The efficient recovery of Sr2+ from brine is a great challenge due to the interference of a large number of coexisting ions. Herein, a new-type spherical Sr2+ adsorbent with a diameter of about 2–3 mm was developed by the ion-imprinting method using low-cost and high hydrophilic sodium alginate (SA). It was found that although SA could be granulated in HCl solution, it showed no adsorption ability for Sr2+. However, when SA was ion-imprinted with Sr2+ and then eluted with HCl, the material exhibited excellent adsorption performance. Especially, after modification with thioglycollic acid, the maximum adsorption capacity reached approximately 177 mg·g−1, which was far higher than that of the spherical materials reported at present. The Sr2+ in the material could be eluted easily with 0.05 mol·L−1 HCl at an eluent dosage of only 0.02 L·g−1, and the Sr2+ concentration in the eluate was nearly 25 times higher than that in the original solution. Because of the ion-sieve effect, the developed adsorbent presented high stability and selectivity when used for Sr2+ recovery from oilfield water. The attenuation of adsorption capacity was only 0.42% after five adsorption-desorption.
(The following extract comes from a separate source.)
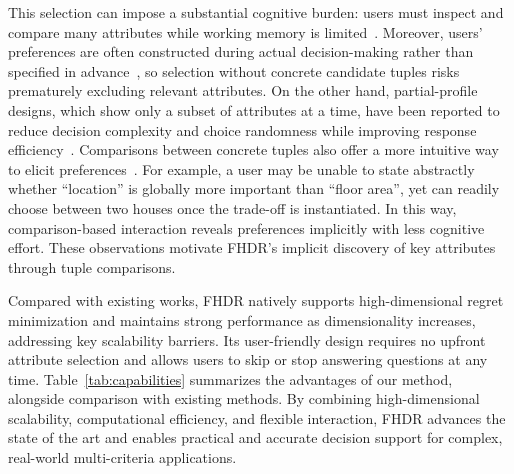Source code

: This selection can impose a substantial cognitive burden: users must inspect and compare many attributes while working memory is limited~\cite{Cowan_2001}. Moreover, users’ preferences are often constructed during actual decision-making rather than specified in advance~\cite{Slovic1995}, so selection without concrete candidate tuples risks prematurely excluding relevant attributes. On the other hand, partial-profile designs, which show only a subset of attributes at a time, have been reported to reduce decision complexity and choice randomness while improving response efficiency~\cite{meyerhoff_performance_2023}. Comparisons between concrete tuples also offer a more intuitive way to elicit preferences~\cite{NL12, XCL19, WWX21, CW23}. For example, a user may be unable to state abstractly whether ``location'' is globally more important than ``floor area'', yet can readily choose between two houses once the trade-off is instantiated. In this way, comparison-based interaction reveals preferences implicitly with less cognitive effort. These observations motivate FHDR’s implicit discovery of key attributes through tuple comparisons.

Compared with existing works, FHDR natively supports high-dimensional regret minimization and maintains strong performance as dimensionality increases, addressing key scalability barriers. Its user-friendly design requires no upfront attribute selection and allows users to skip or stop answering questions at any time. Table~\ref{tab:capabilities} summarizes the advantages of our method, alongside comparison with existing methods. By combining high-dimensional scalability, computational efficiency, and flexible interaction, FHDR advances the state of the art and enables practical and accurate decision support for complex, real-world multi-criteria applications.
The separation factors between Sr2+ and other ions were all higher than 54, indicating that the selective recovery of Sr2+ is almost unaffected by coexisting Na+, K+, Mg2+, and Ca2+. All these properties suggest that the proposed material has excellent properties and can be used as a candidate for selective recovery of Sr2+ from oilfield water or other liquid strontium resources.